There are all sorts of ripple effects here that extend beyond stranded tourists.
However -
“unforeseen interruptions to highly complex systems demonstrate their fragility and lack of resilience.”
- is not quite right. Humans are superb improvisers. Why, even as we type the Royal Navy is being mobilized for Dunkirk V.2.
The mise en scène is all too familiar. Under a darkening pall of a sky, the beaches of Europe lie empty, dotted only by the remnants of a retreating army – empty Evian bottles and Quick! wrappers – as the RN et al churns back across the channel carrying beaten yet unbowed Brits laden with up to 3,200 cigarettes, 90 litres of wine and 10 litres of spirits to face HM Revenue and Customs.

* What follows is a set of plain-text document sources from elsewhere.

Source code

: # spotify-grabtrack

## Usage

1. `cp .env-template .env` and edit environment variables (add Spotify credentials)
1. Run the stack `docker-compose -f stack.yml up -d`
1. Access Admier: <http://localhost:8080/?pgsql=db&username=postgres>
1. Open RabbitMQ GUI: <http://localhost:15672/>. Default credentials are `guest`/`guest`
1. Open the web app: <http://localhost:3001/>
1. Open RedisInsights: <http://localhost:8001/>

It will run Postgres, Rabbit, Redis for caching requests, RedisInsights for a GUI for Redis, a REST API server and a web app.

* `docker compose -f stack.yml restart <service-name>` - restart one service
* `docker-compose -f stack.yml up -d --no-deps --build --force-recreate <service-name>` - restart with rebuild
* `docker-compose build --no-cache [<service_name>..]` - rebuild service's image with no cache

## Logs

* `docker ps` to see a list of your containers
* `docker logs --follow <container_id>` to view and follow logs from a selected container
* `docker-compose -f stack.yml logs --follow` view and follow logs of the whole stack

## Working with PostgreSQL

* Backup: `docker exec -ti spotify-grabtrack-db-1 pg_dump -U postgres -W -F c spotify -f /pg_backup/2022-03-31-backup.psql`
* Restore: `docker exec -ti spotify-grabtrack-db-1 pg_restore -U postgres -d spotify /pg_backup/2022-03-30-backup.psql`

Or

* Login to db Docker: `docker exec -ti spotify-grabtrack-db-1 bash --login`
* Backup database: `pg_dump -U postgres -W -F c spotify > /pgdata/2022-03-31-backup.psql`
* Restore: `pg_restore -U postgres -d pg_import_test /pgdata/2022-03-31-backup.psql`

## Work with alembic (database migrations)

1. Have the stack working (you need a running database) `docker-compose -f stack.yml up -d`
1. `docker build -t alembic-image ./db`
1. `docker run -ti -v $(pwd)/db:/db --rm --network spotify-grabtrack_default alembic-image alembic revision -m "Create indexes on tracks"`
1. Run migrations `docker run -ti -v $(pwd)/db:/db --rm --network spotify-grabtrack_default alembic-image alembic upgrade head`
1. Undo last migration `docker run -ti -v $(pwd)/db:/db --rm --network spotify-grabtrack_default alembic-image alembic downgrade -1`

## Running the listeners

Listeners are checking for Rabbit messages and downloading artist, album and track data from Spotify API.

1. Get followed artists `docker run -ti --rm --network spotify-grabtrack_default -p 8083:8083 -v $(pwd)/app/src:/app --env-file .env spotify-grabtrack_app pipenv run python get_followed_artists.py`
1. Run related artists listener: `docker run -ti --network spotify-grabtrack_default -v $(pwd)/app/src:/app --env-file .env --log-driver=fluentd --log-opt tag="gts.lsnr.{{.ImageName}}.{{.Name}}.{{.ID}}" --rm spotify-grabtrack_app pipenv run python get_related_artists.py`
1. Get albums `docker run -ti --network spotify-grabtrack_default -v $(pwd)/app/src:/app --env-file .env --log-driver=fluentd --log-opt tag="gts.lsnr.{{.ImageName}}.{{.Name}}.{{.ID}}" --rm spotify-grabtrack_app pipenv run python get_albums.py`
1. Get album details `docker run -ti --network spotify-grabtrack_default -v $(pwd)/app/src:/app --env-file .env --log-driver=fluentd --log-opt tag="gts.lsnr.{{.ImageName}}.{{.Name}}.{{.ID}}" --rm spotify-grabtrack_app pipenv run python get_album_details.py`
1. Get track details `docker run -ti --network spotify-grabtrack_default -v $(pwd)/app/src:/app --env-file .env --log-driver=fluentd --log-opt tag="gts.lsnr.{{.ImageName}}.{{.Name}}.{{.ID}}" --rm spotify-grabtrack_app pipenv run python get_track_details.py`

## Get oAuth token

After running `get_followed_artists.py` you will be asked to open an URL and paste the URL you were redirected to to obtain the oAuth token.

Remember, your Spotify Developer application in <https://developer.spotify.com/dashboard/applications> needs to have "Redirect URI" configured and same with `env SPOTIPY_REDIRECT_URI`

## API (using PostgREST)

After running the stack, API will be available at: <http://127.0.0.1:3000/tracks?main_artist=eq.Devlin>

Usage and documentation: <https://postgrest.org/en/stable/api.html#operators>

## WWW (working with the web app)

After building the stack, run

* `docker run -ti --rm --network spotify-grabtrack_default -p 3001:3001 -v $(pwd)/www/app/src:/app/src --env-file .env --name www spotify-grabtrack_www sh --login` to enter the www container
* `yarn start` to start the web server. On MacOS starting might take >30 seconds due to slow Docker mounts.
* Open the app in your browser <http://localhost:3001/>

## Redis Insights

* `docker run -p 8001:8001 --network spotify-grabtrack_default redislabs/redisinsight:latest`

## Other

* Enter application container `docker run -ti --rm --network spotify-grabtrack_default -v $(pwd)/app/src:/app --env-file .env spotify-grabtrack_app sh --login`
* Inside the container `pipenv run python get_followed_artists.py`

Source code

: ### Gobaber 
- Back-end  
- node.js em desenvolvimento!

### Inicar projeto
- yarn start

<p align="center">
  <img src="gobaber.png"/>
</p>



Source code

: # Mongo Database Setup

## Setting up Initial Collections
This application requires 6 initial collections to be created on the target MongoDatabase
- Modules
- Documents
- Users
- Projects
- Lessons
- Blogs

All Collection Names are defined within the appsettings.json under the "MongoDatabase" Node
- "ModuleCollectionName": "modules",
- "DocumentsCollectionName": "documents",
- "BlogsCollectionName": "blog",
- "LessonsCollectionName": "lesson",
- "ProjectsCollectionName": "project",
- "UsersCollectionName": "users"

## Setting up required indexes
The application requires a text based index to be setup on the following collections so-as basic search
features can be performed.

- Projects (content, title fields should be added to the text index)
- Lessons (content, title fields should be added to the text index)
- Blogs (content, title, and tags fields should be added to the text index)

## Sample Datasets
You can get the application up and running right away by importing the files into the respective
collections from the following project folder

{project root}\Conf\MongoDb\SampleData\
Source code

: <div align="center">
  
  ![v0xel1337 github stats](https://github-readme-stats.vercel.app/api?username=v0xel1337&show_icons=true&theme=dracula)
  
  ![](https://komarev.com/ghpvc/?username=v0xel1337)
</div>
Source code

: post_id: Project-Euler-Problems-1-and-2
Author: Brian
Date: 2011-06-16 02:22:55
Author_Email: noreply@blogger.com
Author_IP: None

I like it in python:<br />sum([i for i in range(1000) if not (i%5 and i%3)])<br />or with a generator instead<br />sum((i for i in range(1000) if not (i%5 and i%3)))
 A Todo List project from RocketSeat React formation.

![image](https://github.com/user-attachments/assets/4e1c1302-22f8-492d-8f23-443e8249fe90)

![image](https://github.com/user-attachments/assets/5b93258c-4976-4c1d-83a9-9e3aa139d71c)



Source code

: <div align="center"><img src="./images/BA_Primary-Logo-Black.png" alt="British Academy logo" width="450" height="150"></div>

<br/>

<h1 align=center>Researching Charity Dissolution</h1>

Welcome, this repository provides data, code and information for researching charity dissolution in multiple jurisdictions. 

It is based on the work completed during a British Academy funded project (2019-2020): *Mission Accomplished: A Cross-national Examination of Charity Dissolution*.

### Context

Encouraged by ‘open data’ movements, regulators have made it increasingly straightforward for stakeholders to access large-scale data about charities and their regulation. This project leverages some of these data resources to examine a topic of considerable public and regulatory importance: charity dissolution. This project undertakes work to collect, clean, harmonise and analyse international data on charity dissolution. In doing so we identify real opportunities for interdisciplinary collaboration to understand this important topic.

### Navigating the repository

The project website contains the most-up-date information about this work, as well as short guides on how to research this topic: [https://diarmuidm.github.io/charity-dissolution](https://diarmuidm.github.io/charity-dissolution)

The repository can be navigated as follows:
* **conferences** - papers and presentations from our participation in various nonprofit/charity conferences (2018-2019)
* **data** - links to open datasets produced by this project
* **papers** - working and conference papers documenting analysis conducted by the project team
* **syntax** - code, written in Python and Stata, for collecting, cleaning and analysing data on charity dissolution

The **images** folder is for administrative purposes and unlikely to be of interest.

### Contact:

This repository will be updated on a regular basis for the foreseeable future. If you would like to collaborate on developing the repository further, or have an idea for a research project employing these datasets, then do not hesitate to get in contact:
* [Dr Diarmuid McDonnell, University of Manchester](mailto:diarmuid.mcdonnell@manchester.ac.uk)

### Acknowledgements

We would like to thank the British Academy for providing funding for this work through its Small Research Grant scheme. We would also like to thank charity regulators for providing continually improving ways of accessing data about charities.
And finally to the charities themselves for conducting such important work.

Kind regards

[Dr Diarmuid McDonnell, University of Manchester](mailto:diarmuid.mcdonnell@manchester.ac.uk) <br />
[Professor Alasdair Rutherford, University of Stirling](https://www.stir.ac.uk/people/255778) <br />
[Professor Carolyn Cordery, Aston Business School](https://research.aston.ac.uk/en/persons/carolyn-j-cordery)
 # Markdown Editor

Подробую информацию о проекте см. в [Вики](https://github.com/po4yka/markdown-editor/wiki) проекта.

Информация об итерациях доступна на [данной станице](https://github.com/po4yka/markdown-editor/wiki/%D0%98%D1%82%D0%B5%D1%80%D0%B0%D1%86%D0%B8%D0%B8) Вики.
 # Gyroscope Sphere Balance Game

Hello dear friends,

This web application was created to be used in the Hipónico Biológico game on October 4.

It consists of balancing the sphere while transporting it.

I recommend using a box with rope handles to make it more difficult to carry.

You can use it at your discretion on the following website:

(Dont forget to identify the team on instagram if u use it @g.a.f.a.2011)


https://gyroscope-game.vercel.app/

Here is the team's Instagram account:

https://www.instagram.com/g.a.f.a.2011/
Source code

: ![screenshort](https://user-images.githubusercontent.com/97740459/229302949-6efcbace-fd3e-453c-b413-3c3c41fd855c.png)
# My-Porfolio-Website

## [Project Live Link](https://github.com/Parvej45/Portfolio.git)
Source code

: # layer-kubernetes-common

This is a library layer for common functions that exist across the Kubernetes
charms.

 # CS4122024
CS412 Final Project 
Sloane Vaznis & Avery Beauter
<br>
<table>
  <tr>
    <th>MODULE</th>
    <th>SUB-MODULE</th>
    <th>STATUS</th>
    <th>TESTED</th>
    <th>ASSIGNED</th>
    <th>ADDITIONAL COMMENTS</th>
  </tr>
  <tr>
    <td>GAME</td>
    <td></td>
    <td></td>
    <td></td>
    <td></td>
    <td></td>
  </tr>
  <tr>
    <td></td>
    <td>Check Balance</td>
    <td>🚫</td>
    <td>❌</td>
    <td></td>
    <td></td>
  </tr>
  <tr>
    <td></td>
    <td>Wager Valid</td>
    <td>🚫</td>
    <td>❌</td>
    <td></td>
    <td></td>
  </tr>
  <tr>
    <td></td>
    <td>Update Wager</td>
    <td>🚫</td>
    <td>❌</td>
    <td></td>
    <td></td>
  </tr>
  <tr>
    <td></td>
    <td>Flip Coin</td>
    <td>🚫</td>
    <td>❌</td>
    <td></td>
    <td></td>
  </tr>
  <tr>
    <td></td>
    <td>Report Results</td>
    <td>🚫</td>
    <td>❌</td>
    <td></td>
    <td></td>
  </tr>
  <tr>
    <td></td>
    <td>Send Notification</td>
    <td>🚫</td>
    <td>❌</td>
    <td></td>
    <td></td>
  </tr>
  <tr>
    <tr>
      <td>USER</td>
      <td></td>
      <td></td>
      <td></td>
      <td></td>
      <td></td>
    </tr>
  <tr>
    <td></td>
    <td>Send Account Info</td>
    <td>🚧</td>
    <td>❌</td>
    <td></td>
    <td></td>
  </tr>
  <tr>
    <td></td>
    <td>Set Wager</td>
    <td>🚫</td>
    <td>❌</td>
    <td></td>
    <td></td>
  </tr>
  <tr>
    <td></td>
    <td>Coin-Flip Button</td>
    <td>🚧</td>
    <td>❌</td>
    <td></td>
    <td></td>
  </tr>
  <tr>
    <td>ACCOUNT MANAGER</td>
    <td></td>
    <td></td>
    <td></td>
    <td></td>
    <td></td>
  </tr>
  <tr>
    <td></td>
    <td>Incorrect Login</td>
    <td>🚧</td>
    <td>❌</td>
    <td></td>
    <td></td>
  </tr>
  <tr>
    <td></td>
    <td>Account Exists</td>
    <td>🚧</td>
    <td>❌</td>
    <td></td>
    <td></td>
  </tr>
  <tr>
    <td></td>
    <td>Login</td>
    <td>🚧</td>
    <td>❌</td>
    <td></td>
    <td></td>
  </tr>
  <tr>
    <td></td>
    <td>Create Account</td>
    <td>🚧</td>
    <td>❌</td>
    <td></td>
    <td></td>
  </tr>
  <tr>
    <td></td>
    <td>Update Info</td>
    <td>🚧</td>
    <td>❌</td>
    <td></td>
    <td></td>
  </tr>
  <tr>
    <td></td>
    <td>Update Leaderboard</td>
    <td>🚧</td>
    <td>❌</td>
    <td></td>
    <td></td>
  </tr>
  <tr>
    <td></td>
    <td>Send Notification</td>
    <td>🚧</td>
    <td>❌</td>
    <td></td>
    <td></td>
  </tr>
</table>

But funniest of all is that no one beyond a half million Icelanders – broke from their own financial eruption – can properly pronounce the name of the cause of this sudden eco-economic explosion.
Even though JG Ballard remains dead, I bet he’s still chuckling away at this wonderfully unexpected 21st century eyjafuckup.
Ditto what Nabakov said, from a slightly different direction. The early C20th predictions of the awesome power of bombers to knock-out cities and countries were partly based on the presumed fragility and interdependence of modern industrial civilisation. Didn’t turn out to be quite that easy, because people do improvise, get by, make do — the Blitz spirit and all that (which wasn’t confined to London or even Britain). On the other hand, making preparations beforehand helps a lot. And that resilience works only up to a point, and where that point is is difficult to say until you get there.
I heard on the radio the other day that a third of “traded goods”, whatever that might mean, are carried by air.
“…partly based on the presumed fragility and interdependence of modern industrial civilisation…because people do improvise, get by, make do”
Exhibit A: The British Spitfire shadow factory system.
Exhibit B. The startling casualties and lack of success of the 8th Air Force’s Schweinfurt raids.
Not many major first world industrial nations have been bombed extensively since then but if it did happen now I bet this internet e-generation would even better at distributed, open source industrial production.
Shit, over a decade the USAF dropped more bomb tonnage on Indochine than everyone did to eachother in WW2. That didn’t quite work out the way they thought.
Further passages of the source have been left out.